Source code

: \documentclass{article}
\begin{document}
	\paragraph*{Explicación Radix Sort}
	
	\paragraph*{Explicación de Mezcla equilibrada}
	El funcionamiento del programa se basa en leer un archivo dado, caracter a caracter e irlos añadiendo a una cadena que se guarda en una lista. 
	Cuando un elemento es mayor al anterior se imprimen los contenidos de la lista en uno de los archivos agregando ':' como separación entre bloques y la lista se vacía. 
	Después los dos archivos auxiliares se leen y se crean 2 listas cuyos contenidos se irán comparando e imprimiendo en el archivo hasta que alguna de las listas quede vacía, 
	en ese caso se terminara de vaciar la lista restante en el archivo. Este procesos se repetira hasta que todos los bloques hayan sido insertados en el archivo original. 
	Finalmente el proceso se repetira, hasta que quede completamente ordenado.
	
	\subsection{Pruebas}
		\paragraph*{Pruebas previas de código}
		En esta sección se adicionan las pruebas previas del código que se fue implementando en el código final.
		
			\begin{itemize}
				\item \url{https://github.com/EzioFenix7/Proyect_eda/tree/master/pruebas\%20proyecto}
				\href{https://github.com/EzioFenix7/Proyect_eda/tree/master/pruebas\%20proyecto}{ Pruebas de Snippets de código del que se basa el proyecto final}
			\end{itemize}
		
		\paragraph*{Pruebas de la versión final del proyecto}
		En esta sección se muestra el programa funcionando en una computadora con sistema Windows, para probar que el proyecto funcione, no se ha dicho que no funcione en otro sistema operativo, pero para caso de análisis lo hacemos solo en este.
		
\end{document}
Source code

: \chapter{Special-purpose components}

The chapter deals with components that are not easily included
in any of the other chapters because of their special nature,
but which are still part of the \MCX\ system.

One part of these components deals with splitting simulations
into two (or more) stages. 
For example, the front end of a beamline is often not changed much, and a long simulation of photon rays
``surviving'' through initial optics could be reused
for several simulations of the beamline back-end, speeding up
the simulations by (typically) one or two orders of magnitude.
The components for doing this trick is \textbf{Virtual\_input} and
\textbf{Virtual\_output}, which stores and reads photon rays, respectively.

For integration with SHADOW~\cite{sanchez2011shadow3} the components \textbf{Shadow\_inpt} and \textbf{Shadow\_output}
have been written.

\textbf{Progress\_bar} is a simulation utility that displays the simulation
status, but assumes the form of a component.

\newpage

※ ※ ※

## WORK TO COMPLETE:
Only the number is needed: state how many lines in the listing contain "github".

## EXPECTED ANSWER:
2